024 | The 4 Cornerstones of Wealth Building: Cash Flow

Have you ever wondered why some businesses thrive while others struggle to stay afloat?  

Hint: it’s not luck or chance. Get ready to explore the framework for building a resilient and prosperous business. 

In today’s episode, host Patrick Lonergan guides entrepreneurs on a transformative journey from amateur financial structures to organized, effective systems called the Entrepreneur Private Office. The Entrepreneur Private Office was born from his personal experience as an entrepreneur as well as working with successful entrepreneurs who are making over $1,000,000 a year. 

This episode accelerates wealth building and cash flow optimization, focusing on understanding cash flow fundamentals, setting liquidity thresholds, and automating financial processes.  

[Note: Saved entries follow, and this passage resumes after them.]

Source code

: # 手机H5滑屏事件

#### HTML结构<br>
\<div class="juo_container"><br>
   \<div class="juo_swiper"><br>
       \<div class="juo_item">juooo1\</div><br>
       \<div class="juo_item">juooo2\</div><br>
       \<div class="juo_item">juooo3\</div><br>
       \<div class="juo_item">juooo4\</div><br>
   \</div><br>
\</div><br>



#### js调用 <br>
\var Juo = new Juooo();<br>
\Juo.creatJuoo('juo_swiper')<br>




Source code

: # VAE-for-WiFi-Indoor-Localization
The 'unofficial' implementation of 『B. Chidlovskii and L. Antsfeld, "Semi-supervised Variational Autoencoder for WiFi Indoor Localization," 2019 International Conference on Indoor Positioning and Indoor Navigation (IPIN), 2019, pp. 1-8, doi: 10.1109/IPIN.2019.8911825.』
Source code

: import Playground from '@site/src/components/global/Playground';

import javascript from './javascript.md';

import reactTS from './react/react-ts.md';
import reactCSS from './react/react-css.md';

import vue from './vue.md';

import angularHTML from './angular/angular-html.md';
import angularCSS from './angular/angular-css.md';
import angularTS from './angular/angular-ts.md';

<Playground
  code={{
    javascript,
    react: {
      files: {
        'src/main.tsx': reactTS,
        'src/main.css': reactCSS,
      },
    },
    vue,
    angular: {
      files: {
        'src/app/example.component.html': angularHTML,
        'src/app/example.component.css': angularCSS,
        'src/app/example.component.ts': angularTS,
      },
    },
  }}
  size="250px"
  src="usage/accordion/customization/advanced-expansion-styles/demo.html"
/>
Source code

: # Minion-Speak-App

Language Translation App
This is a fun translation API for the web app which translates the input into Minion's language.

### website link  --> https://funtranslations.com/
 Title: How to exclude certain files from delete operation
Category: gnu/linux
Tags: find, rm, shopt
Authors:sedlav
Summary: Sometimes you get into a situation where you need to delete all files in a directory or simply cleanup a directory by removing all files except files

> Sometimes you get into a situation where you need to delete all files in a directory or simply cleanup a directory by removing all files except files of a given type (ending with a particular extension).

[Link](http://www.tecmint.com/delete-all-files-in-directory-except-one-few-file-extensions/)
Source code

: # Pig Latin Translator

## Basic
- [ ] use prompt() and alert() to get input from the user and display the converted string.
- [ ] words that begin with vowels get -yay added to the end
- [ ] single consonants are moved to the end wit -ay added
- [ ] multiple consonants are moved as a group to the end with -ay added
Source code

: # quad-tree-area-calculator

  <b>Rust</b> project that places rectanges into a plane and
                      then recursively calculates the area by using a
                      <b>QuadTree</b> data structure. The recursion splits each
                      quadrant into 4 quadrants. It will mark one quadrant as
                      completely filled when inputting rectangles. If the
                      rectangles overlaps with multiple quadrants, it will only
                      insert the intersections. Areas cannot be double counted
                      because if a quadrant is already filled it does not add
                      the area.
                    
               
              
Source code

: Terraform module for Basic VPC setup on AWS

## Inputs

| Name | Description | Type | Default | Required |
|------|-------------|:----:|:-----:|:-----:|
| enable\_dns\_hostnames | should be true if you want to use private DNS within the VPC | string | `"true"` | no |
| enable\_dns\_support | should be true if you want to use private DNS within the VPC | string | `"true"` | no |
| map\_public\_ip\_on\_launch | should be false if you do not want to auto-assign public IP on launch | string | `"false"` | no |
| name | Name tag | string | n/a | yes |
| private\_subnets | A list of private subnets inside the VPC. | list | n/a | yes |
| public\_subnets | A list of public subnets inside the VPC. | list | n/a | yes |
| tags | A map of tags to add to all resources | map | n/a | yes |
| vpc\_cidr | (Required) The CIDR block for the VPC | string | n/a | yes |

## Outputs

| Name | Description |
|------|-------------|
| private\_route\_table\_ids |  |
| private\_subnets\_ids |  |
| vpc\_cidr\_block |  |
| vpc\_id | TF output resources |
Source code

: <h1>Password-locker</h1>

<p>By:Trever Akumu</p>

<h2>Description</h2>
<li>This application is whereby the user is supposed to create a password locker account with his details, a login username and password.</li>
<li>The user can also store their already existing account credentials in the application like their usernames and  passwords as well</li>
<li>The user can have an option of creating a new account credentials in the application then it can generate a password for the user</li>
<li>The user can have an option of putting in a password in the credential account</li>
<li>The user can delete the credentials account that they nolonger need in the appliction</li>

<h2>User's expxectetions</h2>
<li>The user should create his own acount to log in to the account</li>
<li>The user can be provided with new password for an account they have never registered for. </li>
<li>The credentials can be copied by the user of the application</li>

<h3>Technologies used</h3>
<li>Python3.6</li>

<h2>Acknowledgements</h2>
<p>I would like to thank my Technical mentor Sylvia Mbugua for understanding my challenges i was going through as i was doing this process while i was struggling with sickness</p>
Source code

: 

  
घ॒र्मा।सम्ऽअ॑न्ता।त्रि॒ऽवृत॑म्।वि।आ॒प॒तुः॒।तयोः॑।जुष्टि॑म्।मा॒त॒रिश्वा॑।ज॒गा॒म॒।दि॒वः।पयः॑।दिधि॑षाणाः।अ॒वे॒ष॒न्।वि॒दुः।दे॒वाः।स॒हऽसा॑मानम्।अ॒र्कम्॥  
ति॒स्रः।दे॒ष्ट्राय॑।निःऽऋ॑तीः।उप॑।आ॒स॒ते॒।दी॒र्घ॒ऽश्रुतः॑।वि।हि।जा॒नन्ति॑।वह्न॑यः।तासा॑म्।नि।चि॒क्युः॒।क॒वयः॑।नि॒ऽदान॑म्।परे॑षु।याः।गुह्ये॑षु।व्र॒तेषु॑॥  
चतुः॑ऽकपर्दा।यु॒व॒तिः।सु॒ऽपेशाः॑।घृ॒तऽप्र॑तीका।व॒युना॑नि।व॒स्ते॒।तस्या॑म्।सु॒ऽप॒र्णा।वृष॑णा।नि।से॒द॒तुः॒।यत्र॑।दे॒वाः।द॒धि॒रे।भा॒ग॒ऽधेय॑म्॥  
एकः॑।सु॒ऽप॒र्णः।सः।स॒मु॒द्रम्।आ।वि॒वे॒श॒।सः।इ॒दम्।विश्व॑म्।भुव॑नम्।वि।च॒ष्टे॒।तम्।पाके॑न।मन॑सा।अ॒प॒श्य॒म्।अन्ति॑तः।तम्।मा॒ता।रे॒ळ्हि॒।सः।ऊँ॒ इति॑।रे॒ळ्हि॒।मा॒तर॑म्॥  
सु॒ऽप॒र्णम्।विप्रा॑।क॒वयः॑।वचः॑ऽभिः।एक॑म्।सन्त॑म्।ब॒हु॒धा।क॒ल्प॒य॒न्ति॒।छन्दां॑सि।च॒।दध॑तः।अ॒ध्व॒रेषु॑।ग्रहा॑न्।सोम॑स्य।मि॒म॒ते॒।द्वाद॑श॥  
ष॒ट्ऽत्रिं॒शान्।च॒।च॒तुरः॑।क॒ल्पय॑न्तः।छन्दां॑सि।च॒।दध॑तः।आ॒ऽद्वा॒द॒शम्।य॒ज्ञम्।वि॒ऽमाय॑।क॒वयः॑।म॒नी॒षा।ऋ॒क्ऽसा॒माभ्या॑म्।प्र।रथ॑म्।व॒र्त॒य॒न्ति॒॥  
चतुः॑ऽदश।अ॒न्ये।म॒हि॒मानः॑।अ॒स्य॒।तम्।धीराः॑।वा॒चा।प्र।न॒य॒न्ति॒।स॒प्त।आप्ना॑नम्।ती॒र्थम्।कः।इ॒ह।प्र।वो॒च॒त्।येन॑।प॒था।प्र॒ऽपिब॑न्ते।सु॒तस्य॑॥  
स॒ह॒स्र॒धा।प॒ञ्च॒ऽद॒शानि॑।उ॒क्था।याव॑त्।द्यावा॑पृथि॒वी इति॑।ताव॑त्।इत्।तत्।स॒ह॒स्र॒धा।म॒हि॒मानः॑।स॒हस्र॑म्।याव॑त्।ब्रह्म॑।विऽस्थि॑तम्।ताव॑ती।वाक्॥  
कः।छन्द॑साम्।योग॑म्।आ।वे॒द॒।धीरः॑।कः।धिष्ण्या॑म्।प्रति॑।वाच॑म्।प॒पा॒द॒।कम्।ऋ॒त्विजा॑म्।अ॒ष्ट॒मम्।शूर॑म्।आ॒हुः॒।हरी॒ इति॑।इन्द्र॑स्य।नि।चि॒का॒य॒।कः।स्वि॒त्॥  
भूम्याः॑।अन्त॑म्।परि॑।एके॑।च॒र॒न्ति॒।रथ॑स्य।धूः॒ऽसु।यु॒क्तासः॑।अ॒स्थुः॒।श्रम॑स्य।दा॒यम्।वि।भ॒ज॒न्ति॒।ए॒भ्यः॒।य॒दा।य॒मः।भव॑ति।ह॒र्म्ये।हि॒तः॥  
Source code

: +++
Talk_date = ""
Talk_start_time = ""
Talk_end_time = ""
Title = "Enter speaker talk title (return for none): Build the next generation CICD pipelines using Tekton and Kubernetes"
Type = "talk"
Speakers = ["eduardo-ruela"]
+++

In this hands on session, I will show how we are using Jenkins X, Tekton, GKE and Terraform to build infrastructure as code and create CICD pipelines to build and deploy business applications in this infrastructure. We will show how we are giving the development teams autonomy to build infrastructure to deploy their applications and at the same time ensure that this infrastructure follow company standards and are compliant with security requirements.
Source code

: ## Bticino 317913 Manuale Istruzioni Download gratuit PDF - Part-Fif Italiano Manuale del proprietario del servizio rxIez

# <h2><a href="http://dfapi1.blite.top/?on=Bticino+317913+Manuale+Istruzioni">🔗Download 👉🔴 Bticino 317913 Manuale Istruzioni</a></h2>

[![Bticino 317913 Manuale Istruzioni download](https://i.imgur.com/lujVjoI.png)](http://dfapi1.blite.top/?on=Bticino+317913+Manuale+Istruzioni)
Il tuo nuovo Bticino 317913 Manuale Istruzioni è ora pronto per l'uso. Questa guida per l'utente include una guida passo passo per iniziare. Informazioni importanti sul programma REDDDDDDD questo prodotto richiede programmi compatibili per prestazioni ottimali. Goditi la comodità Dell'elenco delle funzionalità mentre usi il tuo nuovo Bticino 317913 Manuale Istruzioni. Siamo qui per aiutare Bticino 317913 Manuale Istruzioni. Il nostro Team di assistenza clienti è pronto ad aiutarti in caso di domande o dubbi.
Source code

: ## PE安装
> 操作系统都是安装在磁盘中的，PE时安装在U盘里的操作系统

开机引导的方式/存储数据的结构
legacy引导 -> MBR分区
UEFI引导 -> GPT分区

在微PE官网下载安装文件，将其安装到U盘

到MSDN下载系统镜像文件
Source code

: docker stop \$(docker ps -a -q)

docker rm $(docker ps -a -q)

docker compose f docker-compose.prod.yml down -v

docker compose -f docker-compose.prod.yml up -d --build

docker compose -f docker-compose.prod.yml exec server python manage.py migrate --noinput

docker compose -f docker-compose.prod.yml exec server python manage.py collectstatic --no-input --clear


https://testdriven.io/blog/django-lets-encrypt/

We address common pitfalls, such as debt management, and offer insights into active vs. passive income. This episode is packed with actionable strategies and a sneak peek into the remaining cornerstones of wealth building, setting the stage for a comprehensive approach to move from having an amateur financial structure to a professional one. 

Key Takeaways: 

  • Transition from amateur financial structures to organized, effective systems with the Entrepreneur Private Office framework.
  • Accelerate wealth building and optimize cash flow through actionable strategies. 
  • Learn how to not fall victim to the number one reason businesses go out of business – running out of cash. 
  • Learn techniques for automating financial processes and optimizing active and passive income streams.
  • Address common pitfalls in debt management and prioritize strategic debt repayment.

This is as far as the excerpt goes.